Lettre au premier secrétaire du Parti Socialiste

par Boris Enet |  publié le 19/08/2024

Pourquoi le PS s’est-il rangé derrière celui qui poursuit la seule obsession de provoquer une crise de régime pour susciter un ultime face à face perdant avec madame Le Pen ?

Boris Enet

La coalition NFP s’est constituée dans l’urgence, au terme de la déroute présidentielle aux élections européennes. Un autre choix se présentait à toi, fort de la campagne Glucksmann, couronnant de succès une identité retrouvée. Tu as préféré sceller un nouvel accord priorisant, une fois encore, des considérations tactiques. Peu scrupuleux sur la réalité programmatique des propositions, comme en 2022 en pleine saison Nupes, tu as probablement pensé que le renforcement du groupe parlementaire primait sur toute autre considération. Ce faisant, tu as sous-estimé la nature de la France insoumise, tout acquis aux destinées d’un seul, justifiant tous les moyens pour parvenir à ses fins.

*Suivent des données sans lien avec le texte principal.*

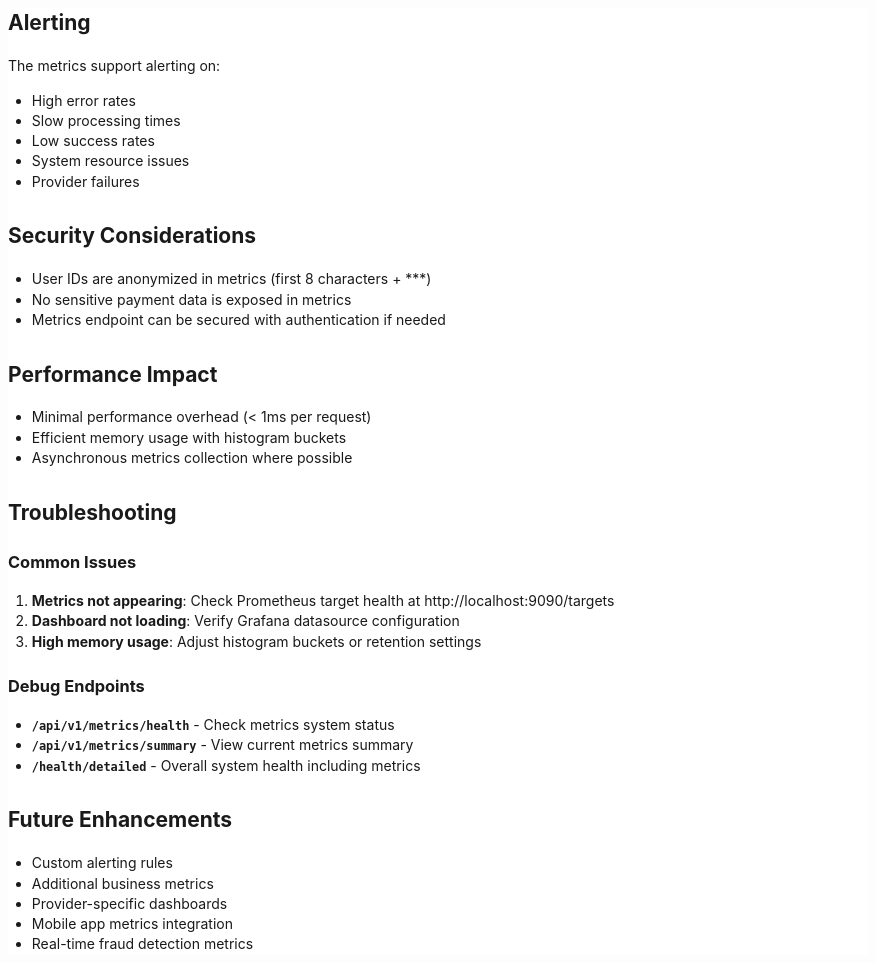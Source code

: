 ## Alerting

The metrics support alerting on:

- High error rates
- Slow processing times
- Low success rates
- System resource issues
- Provider failures

## Security Considerations

- User IDs are anonymized in metrics (first 8 characters + ***)
- No sensitive payment data is exposed in metrics
- Metrics endpoint can be secured with authentication if needed

## Performance Impact

- Minimal performance overhead (< 1ms per request)
- Efficient memory usage with histogram buckets
- Asynchronous metrics collection where possible

## Troubleshooting

### Common Issues

1. **Metrics not appearing**: Check Prometheus target health at http://localhost:9090/targets
2. **Dashboard not loading**: Verify Grafana datasource configuration
3. **High memory usage**: Adjust histogram buckets or retention settings

### Debug Endpoints

- **`/api/v1/metrics/health`** - Check metrics system status
- **`/api/v1/metrics/summary`** - View current metrics summary
- **`/health/detailed`** - Overall system health including metrics

## Future Enhancements

- Custom alerting rules
- Additional business metrics
- Provider-specific dashboards
- Mobile app metrics integration
- Real-time fraud detection metrics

Face au RN, la situation commandait un sursaut citoyen sous forme de front républicain comme toujours dans pareil cas. Il fut heureusement au rendez-vous. Pourquoi, dans ces conditions, avoir gardé le silence lorsque le chef des Insoumis a présenté l’avance du cartel des gauches comme un triomphe majoritaire ouvrant la voie exclusive à l’application – délirante et intégrale – du programme ? Ta responsabilité n’était-elle pas de saluer la victoire du front républicain, arithmétiquement vérifiable, plutôt que de laisser Mélenchon occuper le devant de la scène ?

Te soumettant aux initiatives de Mélenchon et de ses épigones, tu as répandu la croyance selon laquelle il était possible de contraindre le chef de l’État à la nomination d’une Première ministre issue de laborieuses tractations, au lieu de prendre l’initiative d’ambitieuses propositions formant le socle d’un pacte législatif. Tu t’es à nouveau rangé derrière celui qui poursuit la seule obsession de provoquer une crise de régime pour susciter un ultime face à face perdant avec Madame Le Pen. Une naïveté supplémentaire de ta part qui, hélas, s’inscrit dans une coupable continuité d’abandon de nos principes.

Bien sûr, faire des compromis et construire l’unité vont de soi. La question est jusqu’où et à quelles fins ? Doit-on se dédire au point d’accepter un compagnonnage avec des gens célébrant la branche politique du Hamas ? Peut-on accepter les ambiguïtés antisémites de certains députés, au nom de la dénonciation de la politique de Netanyahou en Israël, sans aller jusqu’à rompre ? Envisage-t-on de se renier en compagnie d’apprentis constitutionnalistes improvisés, qui redéfinissent à leur guise les prérogatives du président de la République ? Après les palinodies de LFI sur l’Ukraine ou la Syrie, peut-on encore composer avec la seule formation issue de la gauche française à n’avoir pas condamné la mascarade antidémocratique de Caracas jusqu’à se retrouver dans le même camp que Moscou, Pyongyang, La Havane et Managua ?

Tu peux faire fi des nombreuses protestations bien au-delà de nos rangs, étouffant le renouveau d’une social-démocratie de son temps, européenne et écologique. Dans ce cas, ta fonction ne dépassera guère le périmètre de l’autonomie octroyée par le petit père du populisme. Ruffin, Corbières, Autain ont eux aussi pensé qu’ils pourraient amender le calendrier, les pratiques et l’orientation. Aspires-tu à faire l’équivalent de l’extérieur en attendant ton inéluctable disgrâce ou es-tu prêt à recouvrer notre dignité collective conduisant à la rupture explicite avec LFI et son lider maximo ? C’est à ce prix que la gauche retrouvera du crédit et le champ des possibles dans la République.